Buying shares at a bargain price
Instead, Caterpillar did what most investors would prefer companies do: It waited to implement buybacks when the stock was struggling. By 2013, Caterpillar had fallen back from its highs, as the construction, infrastructure, and mining industries had lost much of their economic strength. The energy industry was still going strong at that point, and Caterpillar saw the pullback as an opportunity to reduce its share count and improve its earnings per share.
By Jan. 2014, Caterpillar had completed a series of accelerated stock repurchase transactions to use up its 2007 authorization of $7.5 billion. The company then followed that completed buyback up with a new $10 billion authorization, which was set to run through the end of 2018. Further accelerated repurchases of $2.5 billion in July 2014 stepped up the pace of Caterpillar's return of capital to shareholders, and the company ended up spending another $2 billion on buybacks in 2015.

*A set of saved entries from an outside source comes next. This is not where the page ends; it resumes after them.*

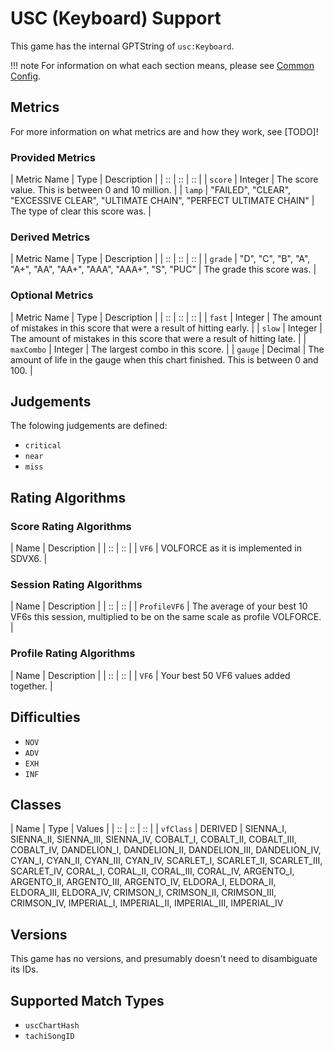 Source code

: # USC (Keyboard) Support

This game has the internal GPTString of `usc:Keyboard`.

!!! note
	For information on what each section means, please see [Common Config](../../common-config.md).

## Metrics

For more information on what metrics are and how they work, see [TODO]!

### Provided Metrics

| Metric Name | Type | Description |
| :: | :: | :: |
| `score` | Integer | The score value. This is between 0 and 10 million. |
| `lamp` | "FAILED", "CLEAR", "EXCESSIVE CLEAR", "ULTIMATE CHAIN", "PERFECT ULTIMATE CHAIN" | The type of clear this score was. |

### Derived Metrics

| Metric Name | Type | Description |
| :: | :: | :: |
| `grade` | "D", "C", "B", "A", "A+", "AA", "AA+", "AAA", "AAA+", "S", "PUC" | The grade this score was. |

### Optional Metrics

| Metric Name | Type | Description |
| :: | :: | :: |
| `fast` | Integer | The amount of mistakes in this score that were a result of hitting early. |
| `slow` | Integer | The amount of mistakes in this score that were a result of hitting late. |
| `maxCombo` | Integer | The largest combo in this score. |
| `gauge` | Decimal | The amount of life in the gauge when this chart finished. This is between 0 and 100. |

## Judgements

The folowing judgements are defined:

- `critical`
- `near`
- `miss`

## Rating Algorithms

### Score Rating Algorithms

| Name | Description |
| :: | :: |
| `VF6` | VOLFORCE as it is implemented in SDVX6. |

### Session Rating Algorithms

| Name | Description |
| :: | :: |
| `ProfileVF6` | The average of your best 10 VF6s this session, multiplied to be on the same scale as profile VOLFORCE. |

### Profile Rating Algorithms

| Name | Description |
| :: | :: |
| `VF6` | Your best 50 VF6 values added together. |

## Difficulties

- `NOV`
- `ADV`
- `EXH`
- `INF`

## Classes

| Name | Type | Values |
| :: | :: | :: |
| `vfClass` | DERIVED | SIENNA_I, SIENNA_II, SIENNA_III, SIENNA_IV, COBALT_I, COBALT_II, COBALT_III, COBALT_IV, DANDELION_I, DANDELION_II, DANDELION_III, DANDELION_IV, CYAN_I, CYAN_II, CYAN_III, CYAN_IV, SCARLET_I, SCARLET_II, SCARLET_III, SCARLET_IV, CORAL_I, CORAL_II, CORAL_III, CORAL_IV, ARGENTO_I, ARGENTO_II, ARGENTO_III, ARGENTO_IV, ELDORA_I, ELDORA_II, ELDORA_III, ELDORA_IV, CRIMSON_I, CRIMSON_II, CRIMSON_III, CRIMSON_IV, IMPERIAL_I, IMPERIAL_II, IMPERIAL_III, IMPERIAL_IV

## Versions

This game has no versions, and presumably doesn't need to disambiguate its IDs.

## Supported Match Types

- `uscChartHash`
- `tachiSongID`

Can Caterpillar keep buying back stock?
Late last year, Caterpillar executives addressed whether the company would continue to buy back stock in 2016 and beyond. The equipment maker has several priorities for using its cash, and the company reiterated that its first priority is to keep its balance sheet as healthy as possible to ensure that it can survive through difficult industry conditions. The second priority is growth, and so if opportunities arise for the company to invest money in ways that can bolster internal prospects, then investors should be prepared for it to do so.
Beyond that, Caterpillar explicitly said that dividends are a key component of its capital allocation strategy, and the company also wants to make sure that it has funded its pension obligations sufficiently. Finally, Caterpillar said that buybacks come last, and the company chose not to provide a forecast of what it will do with repurchases in the future.
Investors need to understand Caterpillar's history of stock repurchases to put things like its current $10 billion authorization in context. It took the company years to use up its previous $7.5 billion, and it's unlikely that Caterpillar will be in a hurry this time around either. Investors should therefore look more at whether Caterpillar can recover and take advantage of future opportunities for growth rather than focusing on the prospect for stock repurchases in the near future.